Osgood Mackenzie is such a horrendous example of Victorian excess and ignorance that I bestow an Osbad Award on whomever I see today doing the same thing.
For good or bad, the ecosystem that halfwits such as Osbad left us is here. Just like modern houses with central heating replaced white houses, which replaced black houses. Should we all go back to living in black houses? Should we go to America, Canada, New Zealand, round up ancestors of victims of the Highland Clearances and clear them back to the highlands? Of course not. So why do it with animals? Animals which are happy in their native habitat in other countries. Why remove them and dump them in a habitat that has been unable to support them for centuries. Remove them there just because “they were there”.
Should we work to make the earth a molten ball of lava circling a proto star in the early solar system? That’s what it was. Of course not but I thought I’d better say something funny at this point!
Today’s ecosystem cannot support what is being proposed. There aren’t enough trees in the highlands to support a beaver population. Deer and other “managed assets” such as grouse and pheasants won’t be allowed to come near hungry wolves without massive compensation to already very well off landowners.
And what happens if Lister decides it’s not worth the effort? What would stop him just getting rid of the lot? Think it won’t happen? That’s what SNH did on Rum. Basically, the SNH research into deer had finished, so they got rid of them to plant trees instead. If SNH can get away with that, why not people like Lister?

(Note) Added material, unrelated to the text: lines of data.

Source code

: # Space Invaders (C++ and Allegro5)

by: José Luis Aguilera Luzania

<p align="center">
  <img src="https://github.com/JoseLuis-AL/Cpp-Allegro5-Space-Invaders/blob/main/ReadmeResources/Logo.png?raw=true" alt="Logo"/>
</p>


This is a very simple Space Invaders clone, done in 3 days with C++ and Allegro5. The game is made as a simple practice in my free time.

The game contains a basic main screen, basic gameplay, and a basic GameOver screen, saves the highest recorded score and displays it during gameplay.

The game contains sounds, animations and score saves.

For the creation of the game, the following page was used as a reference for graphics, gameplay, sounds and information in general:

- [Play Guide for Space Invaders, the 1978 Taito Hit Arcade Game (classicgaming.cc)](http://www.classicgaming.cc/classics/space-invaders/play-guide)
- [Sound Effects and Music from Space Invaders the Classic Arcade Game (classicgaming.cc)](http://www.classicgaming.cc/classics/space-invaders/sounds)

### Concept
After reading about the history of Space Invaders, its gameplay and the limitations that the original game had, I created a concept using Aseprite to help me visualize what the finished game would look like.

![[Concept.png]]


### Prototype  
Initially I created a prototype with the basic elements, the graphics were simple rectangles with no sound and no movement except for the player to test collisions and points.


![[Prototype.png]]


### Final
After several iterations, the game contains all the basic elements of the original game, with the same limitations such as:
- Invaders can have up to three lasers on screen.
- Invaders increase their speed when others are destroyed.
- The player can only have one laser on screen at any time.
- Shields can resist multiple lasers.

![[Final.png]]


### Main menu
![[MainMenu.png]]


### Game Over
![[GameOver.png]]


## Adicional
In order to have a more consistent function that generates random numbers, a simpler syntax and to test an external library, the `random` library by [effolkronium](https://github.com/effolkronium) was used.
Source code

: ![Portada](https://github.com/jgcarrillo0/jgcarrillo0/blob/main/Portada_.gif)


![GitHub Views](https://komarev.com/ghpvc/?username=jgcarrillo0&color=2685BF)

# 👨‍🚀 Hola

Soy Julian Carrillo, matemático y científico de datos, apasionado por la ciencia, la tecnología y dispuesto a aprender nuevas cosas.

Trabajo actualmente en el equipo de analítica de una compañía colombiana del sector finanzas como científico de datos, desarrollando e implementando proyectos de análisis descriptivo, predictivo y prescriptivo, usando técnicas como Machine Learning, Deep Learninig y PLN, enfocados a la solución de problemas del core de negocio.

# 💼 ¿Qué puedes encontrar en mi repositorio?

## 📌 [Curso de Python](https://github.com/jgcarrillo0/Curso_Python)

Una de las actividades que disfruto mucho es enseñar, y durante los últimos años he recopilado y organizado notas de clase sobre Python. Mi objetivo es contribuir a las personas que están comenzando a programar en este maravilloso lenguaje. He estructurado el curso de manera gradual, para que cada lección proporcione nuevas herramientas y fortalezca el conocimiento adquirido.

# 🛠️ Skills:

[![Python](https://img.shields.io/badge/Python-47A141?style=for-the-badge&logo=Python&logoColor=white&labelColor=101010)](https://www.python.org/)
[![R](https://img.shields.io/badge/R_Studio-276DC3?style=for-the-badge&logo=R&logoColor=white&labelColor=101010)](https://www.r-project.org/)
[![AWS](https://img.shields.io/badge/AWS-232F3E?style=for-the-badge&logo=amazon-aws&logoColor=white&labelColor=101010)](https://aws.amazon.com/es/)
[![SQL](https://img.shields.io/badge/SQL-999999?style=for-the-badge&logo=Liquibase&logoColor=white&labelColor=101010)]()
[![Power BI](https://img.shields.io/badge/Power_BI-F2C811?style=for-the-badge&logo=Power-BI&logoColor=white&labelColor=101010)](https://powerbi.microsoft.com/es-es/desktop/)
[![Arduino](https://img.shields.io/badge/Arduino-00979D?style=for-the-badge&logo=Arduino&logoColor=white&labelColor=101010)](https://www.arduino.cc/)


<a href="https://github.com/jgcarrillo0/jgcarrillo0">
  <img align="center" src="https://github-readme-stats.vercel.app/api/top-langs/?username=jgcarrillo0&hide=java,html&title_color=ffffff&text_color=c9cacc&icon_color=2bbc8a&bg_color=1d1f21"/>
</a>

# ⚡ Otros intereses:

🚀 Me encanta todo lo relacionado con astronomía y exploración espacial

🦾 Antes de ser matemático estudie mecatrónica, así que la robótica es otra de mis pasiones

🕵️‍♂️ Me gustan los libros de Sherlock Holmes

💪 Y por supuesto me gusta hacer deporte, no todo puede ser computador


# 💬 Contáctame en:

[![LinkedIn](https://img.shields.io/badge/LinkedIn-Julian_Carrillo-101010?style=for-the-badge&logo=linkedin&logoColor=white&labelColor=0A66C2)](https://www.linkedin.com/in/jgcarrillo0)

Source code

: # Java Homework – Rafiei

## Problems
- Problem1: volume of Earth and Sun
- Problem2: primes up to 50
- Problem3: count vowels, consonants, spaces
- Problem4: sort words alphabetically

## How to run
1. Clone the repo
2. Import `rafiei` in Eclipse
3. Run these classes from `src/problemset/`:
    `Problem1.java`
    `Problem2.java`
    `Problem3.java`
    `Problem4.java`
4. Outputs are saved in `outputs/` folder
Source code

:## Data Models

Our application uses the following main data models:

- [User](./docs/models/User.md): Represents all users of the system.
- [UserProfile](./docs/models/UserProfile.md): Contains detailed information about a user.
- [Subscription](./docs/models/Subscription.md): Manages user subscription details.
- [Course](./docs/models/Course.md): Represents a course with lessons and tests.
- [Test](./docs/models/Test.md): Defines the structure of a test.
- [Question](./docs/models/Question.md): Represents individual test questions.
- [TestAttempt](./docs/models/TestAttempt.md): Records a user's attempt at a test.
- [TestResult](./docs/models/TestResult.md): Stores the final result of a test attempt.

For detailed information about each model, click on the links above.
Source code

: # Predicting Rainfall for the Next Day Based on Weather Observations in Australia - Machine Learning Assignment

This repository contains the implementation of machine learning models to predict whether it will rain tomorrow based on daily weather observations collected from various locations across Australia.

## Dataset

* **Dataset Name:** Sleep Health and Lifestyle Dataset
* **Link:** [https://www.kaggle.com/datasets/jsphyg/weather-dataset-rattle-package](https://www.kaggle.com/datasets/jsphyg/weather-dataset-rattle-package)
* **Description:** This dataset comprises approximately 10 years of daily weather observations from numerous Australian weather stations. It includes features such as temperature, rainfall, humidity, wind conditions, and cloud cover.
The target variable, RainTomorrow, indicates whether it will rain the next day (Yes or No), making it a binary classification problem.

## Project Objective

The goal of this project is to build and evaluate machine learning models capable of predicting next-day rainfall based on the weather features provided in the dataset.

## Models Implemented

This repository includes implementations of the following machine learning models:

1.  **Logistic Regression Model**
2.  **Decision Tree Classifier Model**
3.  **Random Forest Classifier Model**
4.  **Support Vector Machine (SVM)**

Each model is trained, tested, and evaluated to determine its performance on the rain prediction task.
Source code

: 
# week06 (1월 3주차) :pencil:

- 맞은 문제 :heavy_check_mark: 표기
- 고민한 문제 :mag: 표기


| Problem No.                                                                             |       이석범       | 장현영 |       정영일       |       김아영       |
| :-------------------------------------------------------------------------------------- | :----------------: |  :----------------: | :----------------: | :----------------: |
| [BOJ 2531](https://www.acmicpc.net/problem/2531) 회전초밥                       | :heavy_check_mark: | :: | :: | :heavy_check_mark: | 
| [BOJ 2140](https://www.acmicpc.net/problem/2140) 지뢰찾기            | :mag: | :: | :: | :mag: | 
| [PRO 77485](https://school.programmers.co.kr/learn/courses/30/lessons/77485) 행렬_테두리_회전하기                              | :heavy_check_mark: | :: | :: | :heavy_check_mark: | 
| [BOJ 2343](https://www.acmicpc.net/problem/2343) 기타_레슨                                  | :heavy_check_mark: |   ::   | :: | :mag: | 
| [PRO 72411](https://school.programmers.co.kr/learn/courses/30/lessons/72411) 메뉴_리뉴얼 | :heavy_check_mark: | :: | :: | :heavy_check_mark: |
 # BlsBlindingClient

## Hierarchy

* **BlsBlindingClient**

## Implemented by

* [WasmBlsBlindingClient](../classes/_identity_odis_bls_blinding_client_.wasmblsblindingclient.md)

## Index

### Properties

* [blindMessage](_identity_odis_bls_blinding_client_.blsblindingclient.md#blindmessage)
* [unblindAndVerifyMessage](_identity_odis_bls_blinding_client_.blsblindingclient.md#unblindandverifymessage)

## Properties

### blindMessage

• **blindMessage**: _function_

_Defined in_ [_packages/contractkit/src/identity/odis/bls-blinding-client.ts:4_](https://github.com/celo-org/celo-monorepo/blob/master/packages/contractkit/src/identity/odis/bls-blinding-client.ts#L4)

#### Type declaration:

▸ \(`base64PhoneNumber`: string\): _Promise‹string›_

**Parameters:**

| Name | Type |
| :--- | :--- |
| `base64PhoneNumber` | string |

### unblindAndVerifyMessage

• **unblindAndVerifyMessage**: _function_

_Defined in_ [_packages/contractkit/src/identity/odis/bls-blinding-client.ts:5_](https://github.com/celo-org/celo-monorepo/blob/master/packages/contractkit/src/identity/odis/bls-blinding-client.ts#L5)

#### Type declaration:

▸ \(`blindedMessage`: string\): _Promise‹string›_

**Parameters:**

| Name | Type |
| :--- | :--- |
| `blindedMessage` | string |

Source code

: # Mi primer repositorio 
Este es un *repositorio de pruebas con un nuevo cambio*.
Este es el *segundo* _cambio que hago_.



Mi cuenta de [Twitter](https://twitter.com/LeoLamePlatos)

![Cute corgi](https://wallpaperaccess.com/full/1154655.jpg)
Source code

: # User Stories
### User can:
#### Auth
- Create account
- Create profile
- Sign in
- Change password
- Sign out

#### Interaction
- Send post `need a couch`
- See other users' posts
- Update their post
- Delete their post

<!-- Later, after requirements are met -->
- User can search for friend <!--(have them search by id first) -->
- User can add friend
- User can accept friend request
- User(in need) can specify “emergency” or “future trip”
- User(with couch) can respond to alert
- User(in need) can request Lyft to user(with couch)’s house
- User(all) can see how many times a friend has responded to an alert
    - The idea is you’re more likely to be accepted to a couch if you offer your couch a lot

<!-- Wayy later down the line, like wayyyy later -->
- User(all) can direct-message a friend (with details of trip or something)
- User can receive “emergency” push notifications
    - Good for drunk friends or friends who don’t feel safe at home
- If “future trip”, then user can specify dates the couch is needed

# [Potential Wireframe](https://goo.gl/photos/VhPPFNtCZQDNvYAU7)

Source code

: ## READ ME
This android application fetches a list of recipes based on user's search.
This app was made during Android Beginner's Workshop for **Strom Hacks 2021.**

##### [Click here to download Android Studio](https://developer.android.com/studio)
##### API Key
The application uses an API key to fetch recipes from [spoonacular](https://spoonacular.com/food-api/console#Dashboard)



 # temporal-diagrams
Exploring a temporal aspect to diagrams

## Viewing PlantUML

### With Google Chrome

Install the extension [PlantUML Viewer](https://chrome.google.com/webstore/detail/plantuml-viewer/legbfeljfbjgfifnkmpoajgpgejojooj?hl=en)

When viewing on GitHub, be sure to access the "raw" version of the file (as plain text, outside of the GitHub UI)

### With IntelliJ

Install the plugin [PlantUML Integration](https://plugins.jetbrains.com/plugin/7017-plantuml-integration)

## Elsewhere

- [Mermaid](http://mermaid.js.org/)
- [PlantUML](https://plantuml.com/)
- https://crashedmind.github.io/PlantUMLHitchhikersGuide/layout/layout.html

If we’re going to reintroduce species that were exterminated centuries ago, how do we stop them being exterminated again? How do we ensure they have a suitable habitat to thrive without becoming the dominant species and overrunning the place and ending up as the new deer? Perhaps a Lister enclosure may just be the answer? A trial on a small scale leading to a National Nature Reserve? Which raises the question why don’t NNRs have wolves and beavers? There must be a good reason.
What about the legal implications. The access laws in Scotland prevent a landowner deliberately placing the public in danger by, for example, letting a bull wander on a public right of way. i.e. an area where it is reasonable to expect the public to be. Presumably that’s why the fence is going up round Lister’s enclosure.
So if Lister is serious, why don’t SNH and the Scottish Government come up with public money to make sure it’s a success and bring in a degree of regulation and openness that is lacking at the moment.
And stop being anthropocentric about the “wilderness” out there. Animals have requirements too. They’re not your esoteric “connected resonating"ones that readers of outdoor magazines are breaking out with. They’re more basic. Like something to eat and somewhere to live. If the habitat won’t support the garnishing of the outdoor experience, don’t do it.